* [Problem requirements] Retype all of the data exactly as given.

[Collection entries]
+--

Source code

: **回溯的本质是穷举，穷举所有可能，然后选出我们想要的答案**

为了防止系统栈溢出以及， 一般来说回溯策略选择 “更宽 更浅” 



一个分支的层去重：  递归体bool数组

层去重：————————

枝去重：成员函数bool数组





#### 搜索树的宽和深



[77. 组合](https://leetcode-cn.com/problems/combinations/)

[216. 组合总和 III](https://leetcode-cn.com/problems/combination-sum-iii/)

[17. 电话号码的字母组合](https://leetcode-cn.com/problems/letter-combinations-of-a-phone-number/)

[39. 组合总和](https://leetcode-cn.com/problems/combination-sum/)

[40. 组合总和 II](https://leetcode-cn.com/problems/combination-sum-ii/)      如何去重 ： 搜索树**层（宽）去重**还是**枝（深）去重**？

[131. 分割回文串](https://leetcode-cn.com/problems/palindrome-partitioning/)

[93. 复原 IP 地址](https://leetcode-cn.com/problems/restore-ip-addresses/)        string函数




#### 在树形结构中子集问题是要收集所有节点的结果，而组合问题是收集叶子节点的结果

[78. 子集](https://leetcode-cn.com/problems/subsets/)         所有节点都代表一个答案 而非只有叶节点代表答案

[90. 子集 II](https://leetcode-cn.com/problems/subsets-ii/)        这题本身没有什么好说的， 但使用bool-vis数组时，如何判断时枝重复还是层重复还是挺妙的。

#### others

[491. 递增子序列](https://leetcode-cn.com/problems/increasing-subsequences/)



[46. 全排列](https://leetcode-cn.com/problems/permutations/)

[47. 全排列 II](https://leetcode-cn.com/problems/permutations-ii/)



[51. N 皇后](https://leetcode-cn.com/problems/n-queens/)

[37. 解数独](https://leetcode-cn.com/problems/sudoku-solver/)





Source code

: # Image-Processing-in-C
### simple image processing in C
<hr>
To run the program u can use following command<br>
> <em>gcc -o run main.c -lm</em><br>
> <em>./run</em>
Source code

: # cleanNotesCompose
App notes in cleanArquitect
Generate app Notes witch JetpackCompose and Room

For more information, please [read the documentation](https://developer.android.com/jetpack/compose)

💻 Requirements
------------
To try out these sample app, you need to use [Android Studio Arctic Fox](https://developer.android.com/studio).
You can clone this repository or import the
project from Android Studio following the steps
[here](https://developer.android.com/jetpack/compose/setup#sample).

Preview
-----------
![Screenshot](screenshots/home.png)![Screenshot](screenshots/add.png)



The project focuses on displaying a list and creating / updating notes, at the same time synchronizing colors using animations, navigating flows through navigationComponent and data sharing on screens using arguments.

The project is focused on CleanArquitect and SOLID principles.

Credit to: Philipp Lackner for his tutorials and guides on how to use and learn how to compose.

+--

* [Final answer]
Source code

: **回溯的本质是穷举，穷举所有可能，然后选出我们想要的答案**

为了防止系统栈溢出以及， 一般来说回溯策略选择 “更宽 更浅” 



一个分支的层去重：  递归体bool数组

层去重：————————

枝去重：成员函数bool数组





#### 搜索树的宽和深



[77. 组合](https://leetcode-cn.com/problems/combinations/)

[216. 组合总和 III](https://leetcode-cn.com/problems/combination-sum-iii/)

[17. 电话号码的字母组合](https://leetcode-cn.com/problems/letter-combinations-of-a-phone-number/)

[39. 组合总和](https://leetcode-cn.com/problems/combination-sum/)

[40. 组合总和 II](https://leetcode-cn.com/problems/combination-sum-ii/)      如何去重 ： 搜索树**层（宽）去重**还是**枝（深）去重**？

[131. 分割回文串](https://leetcode-cn.com/problems/palindrome-partitioning/)

[93. 复原 IP 地址](https://leetcode-cn.com/problems/restore-ip-addresses/)        string函数




#### 在树形结构中子集问题是要收集所有节点的结果，而组合问题是收集叶子节点的结果

[78. 子集](https://leetcode-cn.com/problems/subsets/)         所有节点都代表一个答案 而非只有叶节点代表答案

[90. 子集 II](https://leetcode-cn.com/problems/subsets-ii/)        这题本身没有什么好说的， 但使用bool-vis数组时，如何判断时枝重复还是层重复还是挺妙的。

#### others

[491. 递增子序列](https://leetcode-cn.com/problems/increasing-subsequences/)



[46. 全排列](https://leetcode-cn.com/problems/permutations/)

[47. 全排列 II](https://leetcode-cn.com/problems/permutations-ii/)



[51. N 皇后](https://leetcode-cn.com/problems/n-queens/)

[37. 解数独](https://leetcode-cn.com/problems/sudoku-solver/)





Source code

: # Image-Processing-in-C
### simple image processing in C
<hr>
To run the program u can use following command<br>
> <em>gcc -o run main.c -lm</em><br>
> <em>./run</em>
Source code

: # cleanNotesCompose
App notes in cleanArquitect
Generate app Notes witch JetpackCompose and Room

For more information, please [read the documentation](https://developer.android.com/jetpack/compose)

💻 Requirements
------------
To try out these sample app, you need to use [Android Studio Arctic Fox](https://developer.android.com/studio).
You can clone this repository or import the
project from Android Studio following the steps
[here](https://developer.android.com/jetpack/compose/setup#sample).

Preview
-----------
![Screenshot](screenshots/home.png)![Screenshot](screenshots/add.png)



The project focuses on displaying a list and creating / updating notes, at the same time synchronizing colors using animations, navigating flows through navigationComponent and data sharing on screens using arguments.

The project is focused on CleanArquitect and SOLID principles.

Credit to: Philipp Lackner for his tutorials and guides on how to use and learn how to compose.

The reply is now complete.